== Task inputs ==
#####

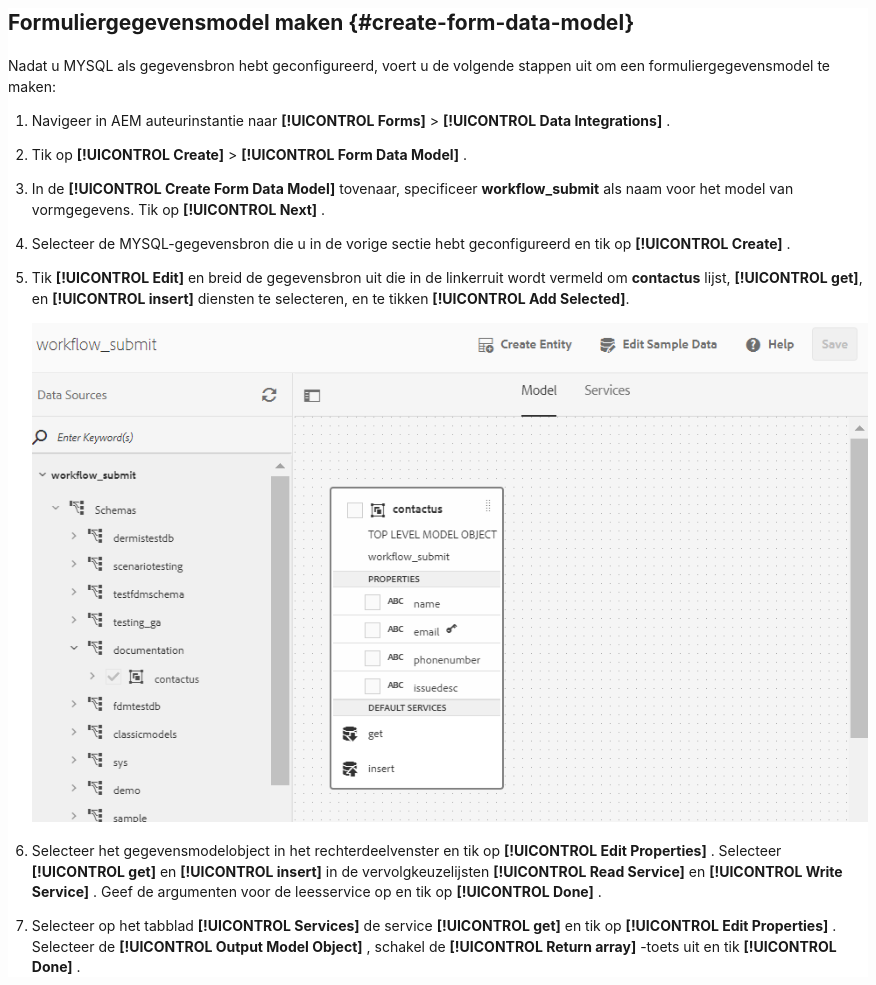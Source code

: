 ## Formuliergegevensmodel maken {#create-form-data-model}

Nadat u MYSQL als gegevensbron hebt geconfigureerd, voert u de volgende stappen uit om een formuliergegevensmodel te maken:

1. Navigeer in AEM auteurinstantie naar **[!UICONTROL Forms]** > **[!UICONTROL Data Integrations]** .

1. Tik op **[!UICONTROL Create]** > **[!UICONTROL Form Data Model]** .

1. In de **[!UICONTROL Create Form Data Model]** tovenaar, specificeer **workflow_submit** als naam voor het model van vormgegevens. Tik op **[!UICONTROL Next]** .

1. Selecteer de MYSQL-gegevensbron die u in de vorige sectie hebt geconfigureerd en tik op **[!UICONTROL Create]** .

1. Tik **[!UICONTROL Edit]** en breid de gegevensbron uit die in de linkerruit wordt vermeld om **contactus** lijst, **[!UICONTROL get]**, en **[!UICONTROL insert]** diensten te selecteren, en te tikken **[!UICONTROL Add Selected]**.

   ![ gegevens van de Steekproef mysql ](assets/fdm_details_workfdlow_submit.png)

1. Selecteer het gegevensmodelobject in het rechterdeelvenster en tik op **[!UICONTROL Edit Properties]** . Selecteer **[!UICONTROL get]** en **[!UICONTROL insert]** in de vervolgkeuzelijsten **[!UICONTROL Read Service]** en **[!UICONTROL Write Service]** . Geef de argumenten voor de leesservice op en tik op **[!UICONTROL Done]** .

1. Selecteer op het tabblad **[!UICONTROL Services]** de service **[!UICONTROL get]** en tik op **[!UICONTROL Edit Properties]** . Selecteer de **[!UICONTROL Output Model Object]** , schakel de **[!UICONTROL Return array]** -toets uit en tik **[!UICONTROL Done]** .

#####

== Problem ==
Begin with the line that has "1. Navigeer in" in the listing above and end after the line that has "1. Tik **[!UICONTROL"; output those lines exactly.

== Solution to this problem ==
1. Navigeer in AEM auteurinstantie naar **[!UICONTROL Forms]** > **[!UICONTROL Data Integrations]** .

1. Tik op **[!UICONTROL Create]** > **[!UICONTROL Form Data Model]** .

1. In de **[!UICONTROL Create Form Data Model]** tovenaar, specificeer **workflow_submit** als naam voor het model van vormgegevens. Tik op **[!UICONTROL Next]** .

1. Selecteer de MYSQL-gegevensbron die u in de vorige sectie hebt geconfigureerd en tik op **[!UICONTROL Create]** .

1. Tik **[!UICONTROL Edit]** en breid de gegevensbron uit die in de linkerruit wordt vermeld om **contactus** lijst, **[!UICONTROL get]**, en **[!UICONTROL insert]** diensten te selecteren, en te tikken **[!UICONTROL Add Selected]**.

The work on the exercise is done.